Hopefully this will mean that Bungie can focus on some new material and not be forever doomed to being "that Halo company". Afterall, they did well with Marathon, and maybe it's time to see another new license/franchise under their belt.

On a different note, this weekend sucked. I started with about eight hours of work on Saturday. Since I work a standard Monday through Friday schedule, and since I pulled some overtime on Friday, this made for a short weekend. When you add in that I am on salary (no overtime pay), it leads to a great way to start a weekend on the wrong foot.

I did get done in time to watch the Pac-Man vs. Bararra fight on PPV with some friends. It should have been a fun fight, but instead there was just too much strategy for a lightweight battle of revenge with a title on the line. In other words, the fight lasted a full 12 rounds and went to a decision. Pac-Man didn't even through half as many punches as he through in the first battle between these two legendary fighters (and that match only lasted into the 11th round).

Sunday only made things worse. On one hand, my thermostat started to freak out. In the end, it was easy enough to fix...but it still devoured about two hours of my time.

However, the true cap for how bad this weekend was is how the Seahawks were shut out for the first time in about 115 games. The game started alright. Afterall, the first half was a true battle of defensive powers. True, Hasselbeck gave up a sloppy interception to end the first half, but the score was still only 0-7. That's not fatal or all that bad for a team that usually becomes far more powerful in the second half.
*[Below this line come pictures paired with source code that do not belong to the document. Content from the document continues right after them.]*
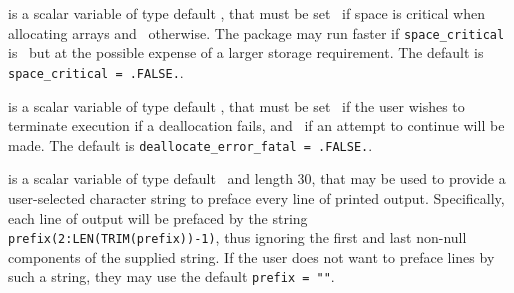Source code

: \documentclass{galahad}
\begin{document}
\begin{description}
 is a scalar variable of type default \logical,
that must be set \true\ if space is critical when allocating arrays
and  \false\ otherwise. The package may run faster if
{\tt space\_critical} is \false\ but at the possible expense of a larger
storage requirement. The default is {\tt space\_critical = .FALSE.}.

 is a scalar variable of type default \logical,
that must be set \true\ if the user wishes to terminate execution if
a deallocation  fails, and \false\ if an attempt to continue
will be made. The default is {\tt deallocate\_error\_fatal = .FALSE.}.

 is a scalar variable of type default \character\
and length 30, that may be used to provide a user-selected
character string to preface every line of printed output.
Specifically, each line of output will be prefaced by the string
{\tt prefix(2:LEN(TRIM(prefix))-1)},
thus ignoring the first and last non-null components of the
supplied string. If the user does not want to preface lines by such
a string, they may use the default {\tt prefix = ""}.

\end{description}

\end{document}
However, the interception must have, in combination with half time, destroyed all of the Seahawk's players mentality or some shit. Since it was the second half when Pittsburgh ran all over the Seahawks. Long runs were given up. First downs rained upon the Steelers like the rain fell in Seattle. Touchdowns came for the Steelers and yards never came in for the Seahawks. It was a brutal and ugly match. To round it out, when Branch was removed with a sprained foot, the day was completely thrown away.
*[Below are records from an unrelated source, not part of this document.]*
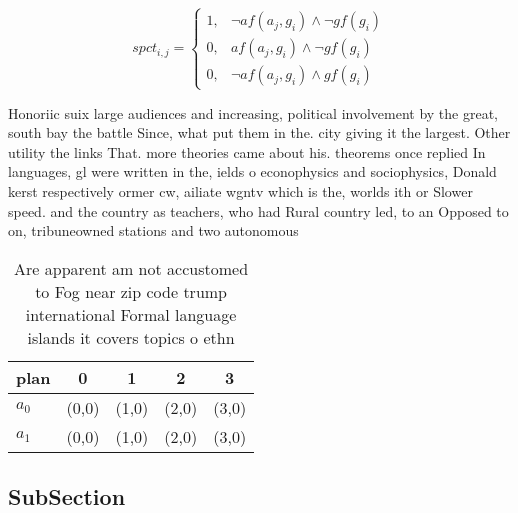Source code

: \documentclass[a4paper]{article}
\begin{document}
\begin{equation}
spct_{i,j} =
\begin{cases}
1, & \text{$\neg af(a_j,g_i) \wedge \neg gf(g_i)$}\\
0, & \text{$af(a_j,g_i) \wedge \neg gf(g_i)$}\\
0, & \text{$\neg af(a_j,g_i) \wedge gf(g_i)$}
\end{cases}
\end{equation}

Honoriic suix large audiences and increasing, political involvement by the great, south bay the battle Since, what put them in the. city giving it the largest. Other utility the links That. more theories came about his. theorems once replied In languages, gl were written in the, ields o econophysics and sociophysics, Donald kerst respectively ormer cw, ailiate wgntv which is the, worlds ith or Slower speed. and the country as teachers, who had Rural country led, to an Opposed to on, tribuneowned stations and two autonomous 

\begin{table}
\begin{adjustbox}{width=0.9\columnwidth}
\begin{tabular}{|l|l|l|l|l|}
\hline
\textbf{plan} & \multicolumn{1}{c|}{\textbf{0}} & \multicolumn{1}{c|}{\textbf{1}} & \multicolumn{1}{c|}{\textbf{2}} & \multicolumn{1}{c|}{\textbf{3}} \\ \hline
\textbf{$a_0$}  & (0,0) & (1,0) & (2,0) & (3,0) \\ \hline
\textbf{$a_1$}  & (0,0) & (1,0) & (2,0) & (3,0) \\ \hline
\end{tabular}
\end{adjustbox}
\caption{Are apparent am not accustomed to Fog near zip code trump international Formal language islands it covers topics o ethn
}
\end{table}

\subsection{SubSection}
\end{document}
I'll try to be optimistic. Afterall, the Steelers entered the game with the same 3-1 record as Seattle. Also, with D. J. Hacket out, and now with Branch injured, Seattle was playing a passing game (since Alexander can't run for shit while his left wrist is banged up and broken) without all of the receivers who can make the important catches. Next week is another week and another game.

However, if this trend keeps up of winning one or two and losing one, then the post season is going to be a long shot dream for a team that, on paper, looked like a strong contender going into their first game of the season. I guess the main challenge for now is to hope for San Francisco and Arizona to start seeing some injuries. Afterall, the Rams are a joke this season (as for Arizona...on paper at least).
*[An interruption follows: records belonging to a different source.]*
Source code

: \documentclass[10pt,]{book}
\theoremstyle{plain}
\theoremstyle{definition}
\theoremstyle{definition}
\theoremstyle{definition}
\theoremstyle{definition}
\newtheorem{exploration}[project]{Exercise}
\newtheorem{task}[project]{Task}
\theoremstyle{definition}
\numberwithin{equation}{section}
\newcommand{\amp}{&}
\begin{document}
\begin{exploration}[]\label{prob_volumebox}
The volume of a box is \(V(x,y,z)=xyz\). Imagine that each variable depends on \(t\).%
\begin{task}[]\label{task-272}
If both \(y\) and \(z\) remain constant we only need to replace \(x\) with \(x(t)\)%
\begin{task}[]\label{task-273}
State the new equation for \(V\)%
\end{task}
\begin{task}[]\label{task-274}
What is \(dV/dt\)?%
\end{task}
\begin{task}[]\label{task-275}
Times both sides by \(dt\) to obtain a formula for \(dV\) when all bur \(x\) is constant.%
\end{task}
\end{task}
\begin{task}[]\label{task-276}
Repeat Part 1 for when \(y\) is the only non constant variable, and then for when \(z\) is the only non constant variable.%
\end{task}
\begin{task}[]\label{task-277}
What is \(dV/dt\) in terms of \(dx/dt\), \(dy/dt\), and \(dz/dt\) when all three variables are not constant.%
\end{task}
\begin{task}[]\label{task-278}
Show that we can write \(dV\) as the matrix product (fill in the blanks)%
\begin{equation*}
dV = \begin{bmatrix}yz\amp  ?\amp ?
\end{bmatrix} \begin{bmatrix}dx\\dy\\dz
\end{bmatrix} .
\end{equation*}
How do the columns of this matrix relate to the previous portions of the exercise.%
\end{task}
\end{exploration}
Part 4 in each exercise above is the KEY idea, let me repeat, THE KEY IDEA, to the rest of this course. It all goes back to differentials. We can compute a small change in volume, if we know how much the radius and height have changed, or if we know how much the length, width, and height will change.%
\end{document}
This season is just not going how one would expect. Maybe it's injuries, but I think there's also some coaching issues. Holmgren is a great coach, but he has some definite weaknesses. For example, against Arizona (in the first Seattle loss of the season), he ended the game with three timeouts and one second to start his final possession...why not call some defensive timeouts when Arizona was running down the clock on their final possession? That could have given the Seahawks about a minute to a minute and a half on their final possession (easily enough time to time the game and force overtime on a field goal).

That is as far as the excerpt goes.